For the past week or two I had been trying in vain to get a hold of my plumber, George (briefly mentioned previously here), to finish up the new bathroom as we have finally tiled and such.
I tried and tried to leave him a message, but his voicemail said that he couldn't receive messages. I e-mailed, but got no reply. Finally today his phone let me leave a message, and I asked him to call me back so we could finish the bathroom and some other work that hadn't been done yet.
A few hours later, Serge, George's Russian apprentice, called me back. He left me a message, which I found odd as I usually talked directly to George.
When I called him back, he told me something that made me catch my breath.
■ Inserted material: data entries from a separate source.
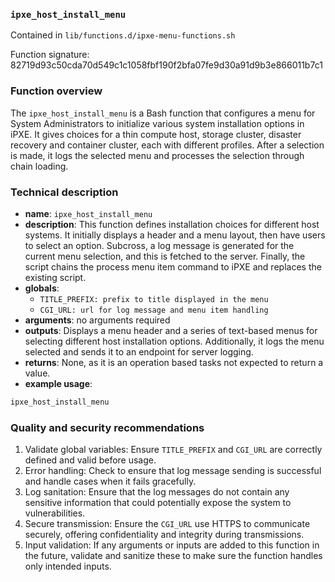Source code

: ### `ipxe_host_install_menu `

Contained in `lib/functions.d/ipxe-menu-functions.sh`

Function signature: 82719d93c50cda70d549c1c1058fbf190f2bfa07fe9d30a91d9b3e866011b7c1

### Function overview

The `ipxe_host_install_menu` is a Bash function that configures a menu for System Administrators to initialize various system installation options in iPXE. It gives choices for a thin compute host, storage cluster, disaster recovery and container cluster, each with different profiles. After a selection is made, it logs the selected menu and processes the selection through chain loading.

### Technical description

- **name**: `ipxe_host_install_menu`
- **description**: This function defines installation choices for different host systems. It initially displays a header and a menu layout, then have users to select an option. Subcross, a log message is generated for the current menu selection, and this is fetched to the server. Finally, the script chains the process menu item command to iPXE and replaces the existing script.
- **globals**:
   - `TITLE_PREFIX: prefix to title displayed in the menu`
   - `CGI_URL: url for log message and menu item handling`
- **arguments**: no arguments required
- **outputs**: Displays a menu header and a series of text-based menus for selecting different host installation options. Additionally, it logs the menu selected and sends it to an endpoint for server logging.
- **returns**: None, as it is an operation based tasks not expected to return a value.
- **example usage**:

```bash
ipxe_host_install_menu
```

### Quality and security recommendations

1. Validate global variables: Ensure `TITLE_PREFIX` and `CGI_URL` are correctly defined and valid before usage.
2. Error handling: Check to ensure that log message sending is successful and handle cases when it fails gracefully.
3. Log sanitation: Ensure that the log messages do not contain any sensitive information that could potentially expose the system to vulnerabilities.
4. Secure transmission: Ensure the `CGI_URL` use HTTPS to communicate securely, offering confidentiality and integrity during transmissions.
5. Input validation: If any arguments or inputs are added to this function in the future, validate and sanitize these to make sure the function handles only intended inputs.

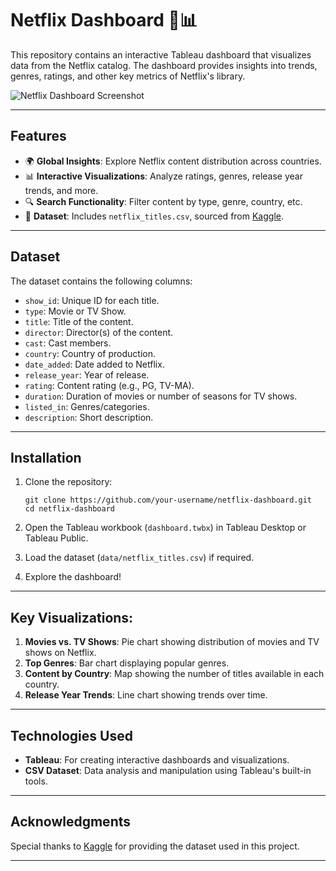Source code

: # Netflix Dashboard 🎥📊

This repository contains an interactive Tableau dashboard that visualizes data from the Netflix catalog. The dashboard provides insights into trends, genres, ratings, and other key metrics of Netflix's library.

![Netflix Dashboard Screenshot](images/dashboard_screenshot.png)

---

## Features

- 🌍 **Global Insights**: Explore Netflix content distribution across countries.
- 📊 **Interactive Visualizations**: Analyze ratings, genres, release year trends, and more.
- 🔍 **Search Functionality**: Filter content by type, genre, country, etc.
- 📂 **Dataset**: Includes `netflix_titles.csv`, sourced from [Kaggle](https://www.kaggle.com/datasets/mahmoudtaya/netflix-titles).

---

## Dataset

The dataset contains the following columns:
- `show_id`: Unique ID for each title.
- `type`: Movie or TV Show.
- `title`: Title of the content.
- `director`: Director(s) of the content.
- `cast`: Cast members.
- `country`: Country of production.
- `date_added`: Date added to Netflix.
- `release_year`: Year of release.
- `rating`: Content rating (e.g., PG, TV-MA).
- `duration`: Duration of movies or number of seasons for TV shows.
- `listed_in`: Genres/categories.
- `description`: Short description.

---

## Installation

1. Clone the repository:
    ```
    git clone https://github.com/your-username/netflix-dashboard.git
    cd netflix-dashboard
    ```

2. Open the Tableau workbook (`dashboard.twbx`) in Tableau Desktop or Tableau Public.

3. Load the dataset (`data/netflix_titles.csv`) if required.

4. Explore the dashboard!

---

## Key Visualizations:
1. **Movies vs. TV Shows**: Pie chart showing distribution of movies and TV shows on Netflix.
2. **Top Genres**: Bar chart displaying popular genres.
3. **Content by Country**: Map showing the number of titles available in each country.
4. **Release Year Trends**: Line chart showing trends over time.

---

## Technologies Used

- **Tableau**: For creating interactive dashboards and visualizations.
- **CSV Dataset**: Data analysis and manipulation using Tableau's built-in tools.

---

## Acknowledgments

Special thanks to [Kaggle](https://www.kaggle.com/datasets/mahmoudtaya/netflix-titles) for providing the dataset used in this project.

---
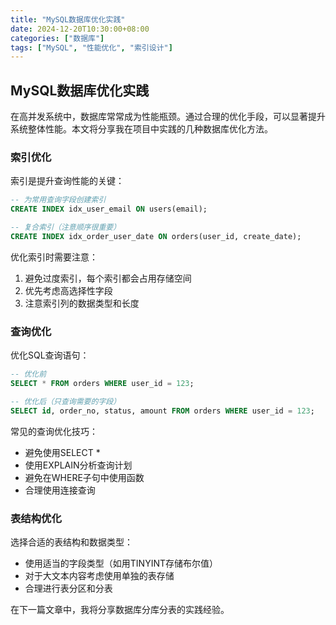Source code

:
 ```yaml
---
title: "MySQL数据库优化实践"
date: 2024-12-20T10:30:00+08:00
categories: ["数据库"]
tags: ["MySQL", "性能优化", "索引设计"]
---
```


## MySQL数据库优化实践

在高并发系统中，数据库常常成为性能瓶颈。通过合理的优化手段，可以显著提升系统整体性能。本文将分享我在项目中实践的几种数据库优化方法。

### 索引优化

索引是提升查询性能的关键：

```sql
-- 为常用查询字段创建索引
CREATE INDEX idx_user_email ON users(email);

-- 复合索引（注意顺序很重要）
CREATE INDEX idx_order_user_date ON orders(user_id, create_date);
```

优化索引时需要注意：

1. 避免过度索引，每个索引都会占用存储空间
2. 优先考虑高选择性字段
3. 注意索引列的数据类型和长度

### 查询优化

优化SQL查询语句：

```sql
-- 优化前
SELECT * FROM orders WHERE user_id = 123;

-- 优化后（只查询需要的字段）
SELECT id, order_no, status, amount FROM orders WHERE user_id = 123;
```

常见的查询优化技巧：

- 避免使用SELECT *
- 使用EXPLAIN分析查询计划
- 避免在WHERE子句中使用函数
- 合理使用连接查询

### 表结构优化

选择合适的表结构和数据类型：

- 使用适当的字段类型（如用TINYINT存储布尔值）
- 对于大文本内容考虑使用单独的表存储
- 合理进行表分区和分表

在下一篇文章中，我将分享数据库分库分表的实践经验。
He told me that George killed himself this past week. He shot himself.
Just like that.
When I was opening my restaurant, I somehow randomly ended up calling George to do our plumbing for the kitchen. The work was hard- a large portion of the floor had to be dug up for drain pipes, and the building's existing plumbing was a mess, to say the least. He and his guys did an amazing job, and considering how much work was involved and how long it took, we got a very fair deal with the price. Unlike the electrical, we never had any issues with the plumbing at that train wreck of a business venture.
I liked him- he was one of those straight-to-the-point people, which I always appreciate. I suppose that someone in a business where you have to give what are often very large dollar quotes to sometimes unreasonable people with sometimes unreasonable demands makes you that way. I felt like he was honest and just wanted to get the job done right the first time.
This is why, over the years, I have called him whenever I needed plumbing done at the house. If I feel I can trust someone, I will work with them as long as I can. They will always get my business, even if the guy down the street who I don't know will do it 20% cheaper.
George was a good guy. He had a sense of humor even when they had to rip my basement apart with a jackhammer to install pipes. He wouldn't let me help him haul out the rubble in what seemed like 4,675 5-gallon bucketfuls. If he said something was going to get done, I knew it would, eventually. I always thought he was kind of cute, truth be told.
I guess I don't know how one is supposed to feel when their plumber dies.
I feel bad for his family- Serge said that George and his wife had divorced a year or so ago, and I knew that he had four daughters. When he had finished work on the restaurant, my business partner and I told him to bring his family in for dinner on us, and one night he came in with his wife and family. His daughters were adorable and well-behaved, his wife seemed very nice.
He was young, too young- the same age my Mom was when she died- 44.
I'm not looking for a debate on suicide here, and I certainly don't think a "sorry for your loss" is in order as I really didn't know him, and really I'm not sure if I should even be thinking about this at all, but...
I am thinking about it and for some reason it bothers me. I know people's problems are often much larger than what anyone imagines, and I know that sometimes people can't be "saved", but it always breaks my heart to hear that a good, nice, valuable person felt such desperation and despair that they found this to be the only solution. It crushes my soul a little.
I guess all I can do is hope that his family can find a way to deal with this awful situation and eventually come to terms with it. I know first hand the chaos that ensues when someone dies suddenly- so many ends to tie up, so much unfinished...stuff. It can be overwhelming.
I hope they find some solace in a situation that- to me, seems incomprehensible.
Sorry you had to go, George. You'll be missed.